Back to all posts
AIMarch 17, 202611 min read

Local LLM Benchmarks on RTX PRO 6000 Blackwell (2026): 8 Models, Real Numbers

Prompt processing, token generation, and long-context benchmarks for 8 open-weight models on an NVIDIA RTX PRO 6000 Blackwell (96 GB VRAM), measured with llama-bench at context depths up to 65K tokens.

benchmarksllmlocal-airtx-pro-6000homelabllama.cppggufqwenllamamistral

Local LLM Benchmarks on RTX PRO 6000

96 GB of VRAM. 8 models. 4 context depths. Here are the numbers — with the flags, the reps, and the surprises.

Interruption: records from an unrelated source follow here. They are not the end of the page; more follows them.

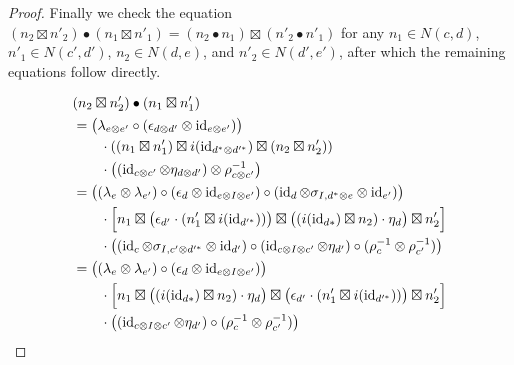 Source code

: \documentclass[12pt,oneside,article,draft]{memoir}
\begin{document}
\begin{proof}
   Finally we check the equation $(n_2\boxtimes n'_2)\bullet(n_1\boxtimes n'_1)=(n_2\bullet n_1)\boxtimes(n'_2\bullet n'_1)$ for any $n_1\in N(c,d)$, $n'_1\in N(c',d')$, $n_2\in N(d,e)$, and $n'_2\in N(d',e')$, after which the remaining equations follow directly.


   \begin{align*}
      &(n_2\boxtimes n'_2)\bullet(n_1\boxtimes n'_1) \\
      &= \bigl(\lambda_{e\otimes e'}\circ(\epsilon_{d\otimes d'}\otimes\id_{e\otimes e'})\bigr) \\
      &\qquad \cdot\left((n_1\boxtimes n'_1)\boxtimes i(\id_{d^*\otimes d'^{*}})\boxtimes(n_2\boxtimes n'_2)\right) \\
      &\qquad \cdot\left((\id_{c\otimes c'}\otimes\eta_{d\otimes d'})\otimes\rho_{c\otimes c'}^{-1}\right)\\
      &= \bigl((\lambda_e\otimes\lambda_{e'})\circ(\epsilon_d\otimes\id_{e\otimes I\otimes e'})\circ(\id_d\otimes\sigma_{I,d^*\otimes e}\otimes\id_{e'})\bigr) \\
      &\qquad \cdot\Bigl[n_1\boxtimes\bigl(\epsilon_{d'}\cdot(n'_1\boxtimes i(\id_{d'^{*}}))\bigr)\boxtimes\bigl((i(\id_{d*})\boxtimes n_2)\cdot\eta_d\bigr)\boxtimes n'_2\Bigr] \\
      &\qquad \cdot\bigl((\id_c\otimes\sigma_{I,c'\otimes d'^*}\otimes\id_{d'})\circ(\id_{c\otimes I\otimes c'}\otimes\eta_{d'})\circ(\rho_c^{-1}\otimes\rho_{c'}^{-1})\bigr) \\
      &= \bigl((\lambda_e\otimes\lambda_{e'})\circ(\epsilon_d\otimes\id_{e\otimes I\otimes e'})\bigr) \\
      &\qquad \cdot\Bigl[n_1\boxtimes\bigl((i(\id_{d*})\boxtimes n_2)\cdot\eta_d\bigr)\boxtimes\bigl(\epsilon_{d'}\cdot(n'_1\boxtimes i(\id_{d'^{*}}))\bigr)\boxtimes n'_2\Bigr] \\
      &\qquad \cdot\bigl((\id_{c\otimes I\otimes c'}\otimes\eta_{d'})\circ(\rho_c^{-1}\otimes\rho_{c'}^{-1})\bigr) \\

\end{align*}
\end{proof}
\end{document}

Multiple context lengths, flash attention on, 3 reps per measurement, full methodology. Numbers are for a single user running locally — batch size 1, no concurrency.


The Rig

GPUNVIDIA RTX PRO 6000 Blackwell Max-Q Workstation Edition
VRAM96 GB (95.6 GB / 97,247 MiB usable)
Driver580.126.09 · CUDA 13.2
CPU30-core (VM host)
RAM172 GB

Does CPU/RAM matter? For these tests, no. All models loaded fully into VRAM (zero CPU offloading, ngl=99). CPU only handles tokenization and the initial file load - both negligible. RAM is used while reading the GGUF from disk into VRAM; irrelevant once loaded. The bottleneck is GPU memory bandwidth.


Methodology

Tool:         llama-bench (llama.cpp d23355af / build b8352)
GPU layers:   -ngl 99       (all layers on GPU, no CPU offload)
Flash attn:   -fa 1         (enabled - improves pp speed 5–11%)
Repetitions:  -r 3          (mean ± stddev reported)
Models:       Ollama GGUF blobs, loaded directly
Batch size:   BS=1 (single user, not server throughput)

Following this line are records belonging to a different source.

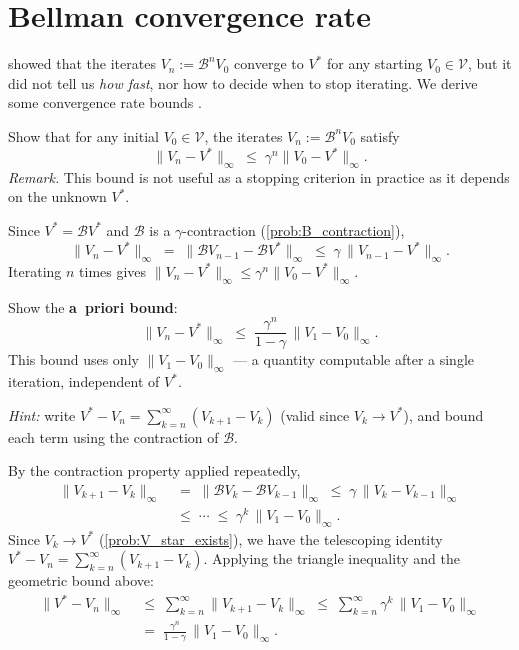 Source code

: \documentclass[11pt]{article}
\begin{document}


\section{Bellman convergence rate}\label{prob:convergence_rate}

 showed that the iterates $V_n := \mathcal{B}^n V_0$ converge to $V^*$ for any starting $V_0 \in \mathcal{V}$, but it did not tell us \emph{how fast}, nor how to decide when to stop iterating. We derive some convergence rate bounds \cite[Chapter~6]{putermanMarkovDecisionProcesses1994}.

\begin{exercise}
\label{prob:geometric_decay} Show that for any initial $V_0 \in \mathcal{V}$, the iterates $V_n := \mathcal{B}^n V_0$ satisfy
$$
\|V_n - V^*\|_\infty \;\le\; \gamma^n \|V_0 - V^*\|_\infty.
$$
\emph{Remark.} This bound is not useful as a stopping criterion in practice as it depends on the unknown $V^*$.
\end{exercise}

\begin{solution}
Since $V^* = \mathcal{B} V^*$ and $\mathcal{B}$ is a $\gamma$-contraction (\cref{prob:B_contraction}),
$$
\|V_n - V^*\|_\infty \;=\; \|\mathcal{B} V_{n-1} - \mathcal{B} V^*\|_\infty \;\le\; \gamma\, \|V_{n-1} - V^*\|_\infty.
$$
Iterating $n$ times gives $\|V_n - V^*\|_\infty \le \gamma^n \|V_0 - V^*\|_\infty$.
\end{solution}

\begin{exercise}
\label{prob:a_priori_bound} Show the \textbf{a~priori bound}:
$$
\|V_n - V^*\|_\infty \;\le\; \frac{\gamma^n}{1-\gamma}\, \|V_1 - V_0\|_\infty.
$$
This bound uses only $\|V_1 - V_0\|_\infty$ --- a quantity computable after a single iteration, independent of $V^*$.

\textit{Hint:} write $V^* - V_n = \sum_{k=n}^{\infty}(V_{k+1} - V_k)$ (valid since $V_k \to V^*$), and bound each term using the contraction of $\mathcal{B}$.
\end{exercise}

\begin{solution}
By the contraction property applied repeatedly,
\begin{align*}
\|V_{k+1} - V_k\|_\infty \;&=\; \|\mathcal{B} V_k - \mathcal{B} V_{k-1}\|_\infty \;\le\; \gamma\, \|V_k - V_{k-1}\|_\infty \\
&\le\; \cdots \;\le\; \gamma^k\, \|V_1 - V_0\|_\infty.
\end{align*}
Since $V_k \to V^*$ (\cref{prob:V_star_exists}), we have the telescoping identity $V^* - V_n = \sum_{k=n}^{\infty}(V_{k+1} - V_k)$. Applying the triangle inequality and the geometric bound above:
\begin{align*}
\|V^* - V_n\|_\infty \;&\le\; \sum_{k=n}^{\infty} \|V_{k+1} - V_k\|_\infty \;\le\; \sum_{k=n}^{\infty} \gamma^k\, \|V_1 - V_0\|_\infty \\
&=\; \frac{\gamma^n}{1-\gamma}\, \|V_1 - V_0\|_\infty.
\end{align*}
\end{solution}
\end{document}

All models are Ollama-pulled GGUFs accessed directly via blob path - see Where Ollama Stores Your Models for how that works.

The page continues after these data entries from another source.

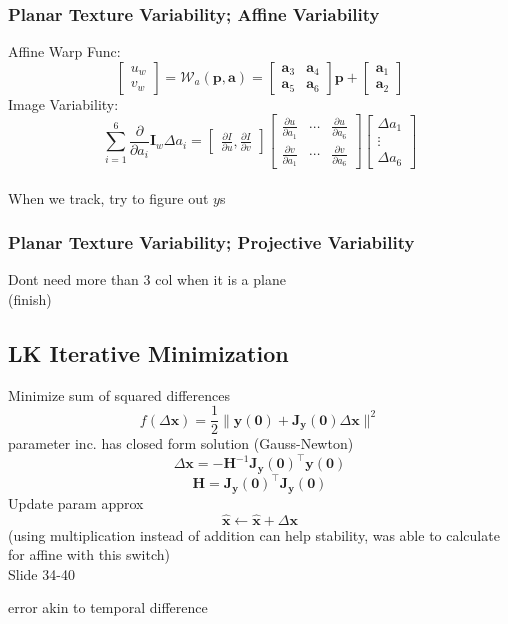 \documentclass{article}
\begin{document}
\subsubsection{{Planar Texture Variability; Affine Variability}}
Affine Warp Func:
\[
    \begin{bmatrix}
        u_w \\ v_w
    \end{bmatrix} = \mathcal W_a (\mathbf p, \mathbf a) = 
    \begin{bmatrix}
        \mathbf a_3 & \mathbf a_4\\
        \mathbf a_5 & \mathbf a_6
    \end{bmatrix}\mathbf p +
    \begin{bmatrix}
        \mathbf a_1 \\
        \mathbf a_2
    \end{bmatrix}
\]
Image Variability:
\[
    \sum_{i=1}^{6}\frac{\partial}{\partial a_i} \mathbf I_w \Delta a_i
    = \begin{bmatrix}
        \frac{\partial I}{\partial u} , \frac{\partial I}{\partial v}
    \end{bmatrix}
    \begin{bmatrix}
        \frac{\partial u}{\partial a_1} & \cdots & \frac{\partial u}{\partial a_6}\\
        \frac{\partial v}{\partial a_1} & \cdots & \frac{\partial v}{\partial a_6}
    \end{bmatrix}
    \begin{bmatrix}
        \Delta a_1 \\ \vdots \\ \Delta a_6
    \end{bmatrix}
\]
\\
When we track, try to figure out $y$s
\subsubsection{Planar Texture Variability; Projective Variability}
Dont need more than 3 col when it is a plane \\(finish)


\subsection{LK Iterative Minimization}
Minimize sum of squared differences
\[
    f(\Delta \mathbf x) = \frac12 \|\mathbf y(\mathbf 0) +\mathbf J_\mathbf y (\mathbf 0)\Delta \mathbf x \|^2
\]
parameter inc. has closed form solution (Gauss-Newton)
\[
    \Delta \mathbf x = -\mathbf H ^{-1} \mathbf J _\mathbf y (\mathbf 0)^\top \mathbf y(\mathbf 0)
\]  
\[
    \mathbf H = \mathbf J _\mathbf y (\mathbf 0 )^\top \mathbf J_\mathbf y (\mathbf 0)
\]
Update param approx
\[
    \hat {\mathbf x} \gets \hat {\mathbf x} + \Delta \mathbf x 
\]
(using multiplication instead of addition can help stability, was able to calculate for affine with this switch)
\\
Slide 34-40
\begin{list}{}{}
    \item error akin to temporal difference
\end{list}
\end{document}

Note: TTFT (time-to-first-token) is not measured here - llama-bench measures throughput, not wall-clock latency. For TTFT you'd use the llama.cpp server + benchmark_serving.py or a tool like llama-benchy. That's a separate post.


Reading the Labels

The notation used throughout this post:

LabelMeaning
pp128Prompt processing at 128 input tokens - short prompt, e.g. a quick question
pp512Prompt processing at 512 input tokens - a paragraph or short document chunk
pp2048Prompt processing at 2,048 input tokens - a few pages of context
tg128Token generation of 128 output tokens - a brief response
tg512Token generation of 512 output tokens - a longer reply or code block
@ d8192Measured with 8,192 tokens already in context (KV cache pre-filled)
@ d32768Measured with 32K tokens in context
@ d65536Measured with 65K tokens in context

All speeds are in tokens per second (t/s). Higher is better.

Numbers are reported as mean ± stddev across 3 runs - e.g. 7,898 ± 208 means the average was 7,898 t/s and results varied by ±208 t/s between runs. A tight stddev (like ± 4) means the result is stable and reliable. A wide one (like ± 616) means the GPU was warming up or there was system jitter - treat those numbers with more caution.

pp (prefill) is compute-bound - the GPU is doing dense matrix multiplications in parallel. tg (decode) is memory-bandwidth-bound - weights get loaded from VRAM on every single token. That's why a massive GPU like this can prefill at 8,000 t/s but only generate at 150 t/s on the same small model.


Prompt Processing (t/s - higher is better)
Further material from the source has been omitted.